UC Berkeley survey finds business support for health insurance reform
BERKELEY – California employers generally support health insurance reform, and reform costs would be modest for most businesses, according to results of a survey released today by researchers at the Institute for Labor and Employment at the University of California, Berkeley.
Their report comes as the state Legislature considers action on proposed health insurance reform in the form of Senate Bill 2. The bill emerged from a conference committee on Tuesday and will be voted on by the Senate and Assembly before the two adjourn on Friday.
The proposed bill would require employers with more than 200 workers to provide health care for employees and their dependents by Jan. 1, 2005, or pay into a state fund that would provide coverage. And by Jan. 1, 2006, businesses with 20 to 199 workers would have to cover employees, but not dependents, or pay into the fund. Employees working 100 hours per month or more would be eligible for the insurance coverage.
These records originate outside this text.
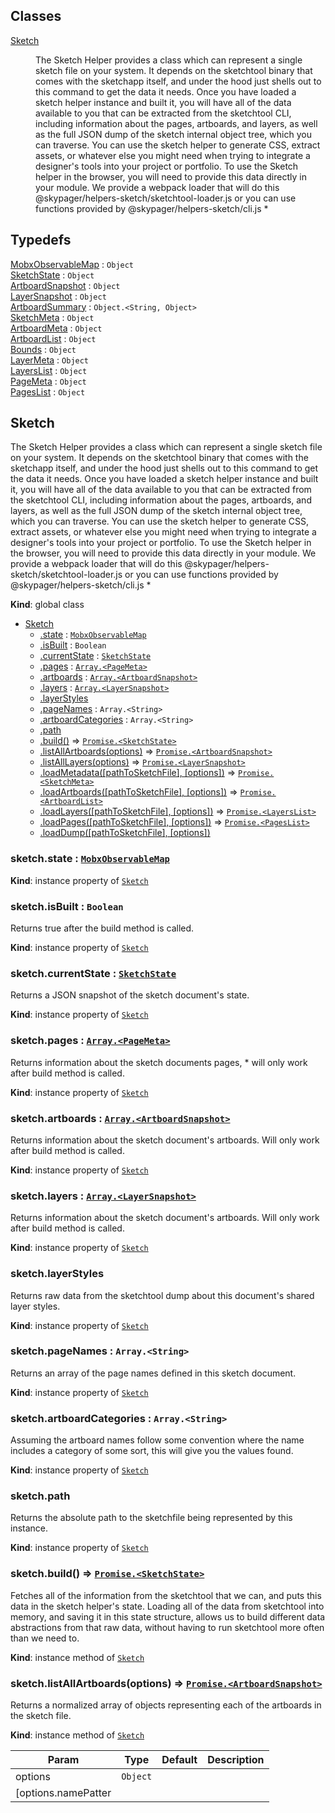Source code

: ## Classes

<dl>
<dt><a href="#Sketch">Sketch</a></dt>
<dd><p>The Sketch Helper provides a class which can represent a single sketch file on your system.
It depends on the sketchtool binary that comes with the sketchapp itself, and under the hood
just shells out to this command to get the data it needs.
Once you have loaded a sketch helper instance and built it, you will have all of the data available to you
that can be extracted from the sketchtool CLI, including information about the pages, artboards, and layers,
as well as the full JSON dump of the sketch internal object tree, which you can traverse.
You can use the sketch helper to generate CSS, extract assets, or whatever else you might need when trying to
integrate a designer&#39;s tools into your project or portfolio.
To use the Sketch helper in the browser, you will need to provide this data directly in your module.
We provide a webpack loader that will do this @skypager/helpers-sketch/sketchtool-loader.js
or you can use functions provided by @skypager/helpers-sketch/cli.js *</p>
</dd>
</dl>

## Typedefs

<dl>
<dt><a href="#MobxObservableMap">MobxObservableMap</a> : <code>Object</code></dt>
<dd></dd>
<dt><a href="#SketchState">SketchState</a> : <code>Object</code></dt>
<dd></dd>
<dt><a href="#ArtboardSnapshot">ArtboardSnapshot</a> : <code>Object</code></dt>
<dd></dd>
<dt><a href="#LayerSnapshot">LayerSnapshot</a> : <code>Object</code></dt>
<dd></dd>
<dt><a href="#ArtboardSummary">ArtboardSummary</a> : <code>Object.&lt;String, Object&gt;</code></dt>
<dd></dd>
<dt><a href="#SketchMeta">SketchMeta</a> : <code>Object</code></dt>
<dd></dd>
<dt><a href="#ArtboardMeta">ArtboardMeta</a> : <code>Object</code></dt>
<dd></dd>
<dt><a href="#ArtboardList">ArtboardList</a> : <code>Object</code></dt>
<dd></dd>
<dt><a href="#Bounds">Bounds</a> : <code>Object</code></dt>
<dd></dd>
<dt><a href="#LayerMeta">LayerMeta</a> : <code>Object</code></dt>
<dd></dd>
<dt><a href="#LayersList">LayersList</a> : <code>Object</code></dt>
<dd></dd>
<dt><a href="#PageMeta">PageMeta</a> : <code>Object</code></dt>
<dd></dd>
<dt><a href="#PagesList">PagesList</a> : <code>Object</code></dt>
<dd></dd>
</dl>

<a name="Sketch"></a>

## Sketch
The Sketch Helper provides a class which can represent a single sketch file on your system.
It depends on the sketchtool binary that comes with the sketchapp itself, and under the hood
just shells out to this command to get the data it needs.
Once you have loaded a sketch helper instance and built it, you will have all of the data available to you
that can be extracted from the sketchtool CLI, including information about the pages, artboards, and layers,
as well as the full JSON dump of the sketch internal object tree, which you can traverse.
You can use the sketch helper to generate CSS, extract assets, or whatever else you might need when trying to
integrate a designer's tools into your project or portfolio.
To use the Sketch helper in the browser, you will need to provide this data directly in your module.
We provide a webpack loader that will do this @skypager/helpers-sketch/sketchtool-loader.js
or you can use functions provided by @skypager/helpers-sketch/cli.js *

**Kind**: global class  

* [Sketch](#Sketch)
    * [.state](#Sketch+state) : [<code>MobxObservableMap</code>](#MobxObservableMap)
    * [.isBuilt](#Sketch+isBuilt) : <code>Boolean</code>
    * [.currentState](#Sketch+currentState) : [<code>SketchState</code>](#SketchState)
    * [.pages](#Sketch+pages) : [<code>Array.&lt;PageMeta&gt;</code>](#PageMeta)
    * [.artboards](#Sketch+artboards) : [<code>Array.&lt;ArtboardSnapshot&gt;</code>](#ArtboardSnapshot)
    * [.layers](#Sketch+layers) : [<code>Array.&lt;LayerSnapshot&gt;</code>](#LayerSnapshot)
    * [.layerStyles](#Sketch+layerStyles)
    * [.pageNames](#Sketch+pageNames) : <code>Array.&lt;String&gt;</code>
    * [.artboardCategories](#Sketch+artboardCategories) : <code>Array.&lt;String&gt;</code>
    * [.path](#Sketch+path)
    * [.build()](#Sketch+build) ⇒ [<code>Promise.&lt;SketchState&gt;</code>](#SketchState)
    * [.listAllArtboards(options)](#Sketch+listAllArtboards) ⇒ [<code>Promise.&lt;ArtboardSnapshot&gt;</code>](#ArtboardSnapshot)
    * [.listAllLayers(options)](#Sketch+listAllLayers) ⇒ [<code>Promise.&lt;LayerSnapshot&gt;</code>](#LayerSnapshot)
    * [.loadMetadata([pathToSketchFile], [options])](#Sketch+loadMetadata) ⇒ [<code>Promise.&lt;SketchMeta&gt;</code>](#SketchMeta)
    * [.loadArtboards([pathToSketchFile], [options])](#Sketch+loadArtboards) ⇒ [<code>Promise.&lt;ArtboardList&gt;</code>](#ArtboardList)
    * [.loadLayers([pathToSketchFile], [options])](#Sketch+loadLayers) ⇒ [<code>Promise.&lt;LayersList&gt;</code>](#LayersList)
    * [.loadPages([pathToSketchFile], [options])](#Sketch+loadPages) ⇒ [<code>Promise.&lt;PagesList&gt;</code>](#PagesList)
    * [.loadDump([pathToSketchFile], [options])](#Sketch+loadDump)

<a name="Sketch+state"></a>

### sketch.state : [<code>MobxObservableMap</code>](#MobxObservableMap)
**Kind**: instance property of [<code>Sketch</code>](#Sketch)  
<a name="Sketch+isBuilt"></a>

### sketch.isBuilt : <code>Boolean</code>
Returns true after the build method is called.

**Kind**: instance property of [<code>Sketch</code>](#Sketch)  
<a name="Sketch+currentState"></a>

### sketch.currentState : [<code>SketchState</code>](#SketchState)
Returns a JSON snapshot of the sketch document's state.

**Kind**: instance property of [<code>Sketch</code>](#Sketch)  
<a name="Sketch+pages"></a>

### sketch.pages : [<code>Array.&lt;PageMeta&gt;</code>](#PageMeta)
Returns information about the sketch documents pages, * will only work after build method is called.

**Kind**: instance property of [<code>Sketch</code>](#Sketch)  
<a name="Sketch+artboards"></a>

### sketch.artboards : [<code>Array.&lt;ArtboardSnapshot&gt;</code>](#ArtboardSnapshot)
Returns information about the sketch document's artboards.  Will only work after build method is called.

**Kind**: instance property of [<code>Sketch</code>](#Sketch)  
<a name="Sketch+layers"></a>

### sketch.layers : [<code>Array.&lt;LayerSnapshot&gt;</code>](#LayerSnapshot)
Returns information about the sketch document's artboards.  Will only work after build method is called.

**Kind**: instance property of [<code>Sketch</code>](#Sketch)  
<a name="Sketch+layerStyles"></a>

### sketch.layerStyles
Returns raw data from the sketchtool dump about this document's shared layer styles.

**Kind**: instance property of [<code>Sketch</code>](#Sketch)  
<a name="Sketch+pageNames"></a>

### sketch.pageNames : <code>Array.&lt;String&gt;</code>
Returns an array of the page names defined in this sketch document.

**Kind**: instance property of [<code>Sketch</code>](#Sketch)  
<a name="Sketch+artboardCategories"></a>

### sketch.artboardCategories : <code>Array.&lt;String&gt;</code>
Assuming the artboard names follow some convention where the name includes
a category of some sort, this will give you the values found.

**Kind**: instance property of [<code>Sketch</code>](#Sketch)  
<a name="Sketch+path"></a>

### sketch.path
Returns the absolute path to the sketchfile being represented by this instance.

**Kind**: instance property of [<code>Sketch</code>](#Sketch)  
<a name="Sketch+build"></a>

### sketch.build() ⇒ [<code>Promise.&lt;SketchState&gt;</code>](#SketchState)
Fetches all of the information from the sketchtool that we can, and puts this data
in the sketch helper's state.  Loading all of the data from sketchtool into memory,
and saving it in this state structure, allows us to build different data abstractions
from that raw data, without having to run sketchtool more often than we need to.

**Kind**: instance method of [<code>Sketch</code>](#Sketch)  
<a name="Sketch+listAllArtboards"></a>

### sketch.listAllArtboards(options) ⇒ [<code>Promise.&lt;ArtboardSnapshot&gt;</code>](#ArtboardSnapshot)
Returns a normalized array of objects representing each of the artboards in the sketch file.

**Kind**: instance method of [<code>Sketch</code>](#Sketch)  

| Param | Type | Default | Description |
| --- | --- | --- | --- |
| options | <code>Object</code> |  |  |
| [options.namePatter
The 2003 California Establishment Survey was designed by Michael Reich, a professor of economics at UC Berkeley and research chair at the institute. The survey, which is ongoing, targets private businesses with five or more employees and poses questions about human resource policies, pay, training, workforce composition and benefits.
Arindrajit Dube, a postdoctoral fellow at the institute, analyzed the results of the questions that were asked last summer of owners, managers, personnel department officials and others at 776 establishments about proposed health insurance reforms.
He and Reich report that 64 percent of business respondents support healthcare reform that requires that employers either provide health insurance, or pay a fee into a state fund, to cover the uninsured. Some 59 percent of business respondents who currently do not offer health insurance to workers also support such a healthcare reform, they said.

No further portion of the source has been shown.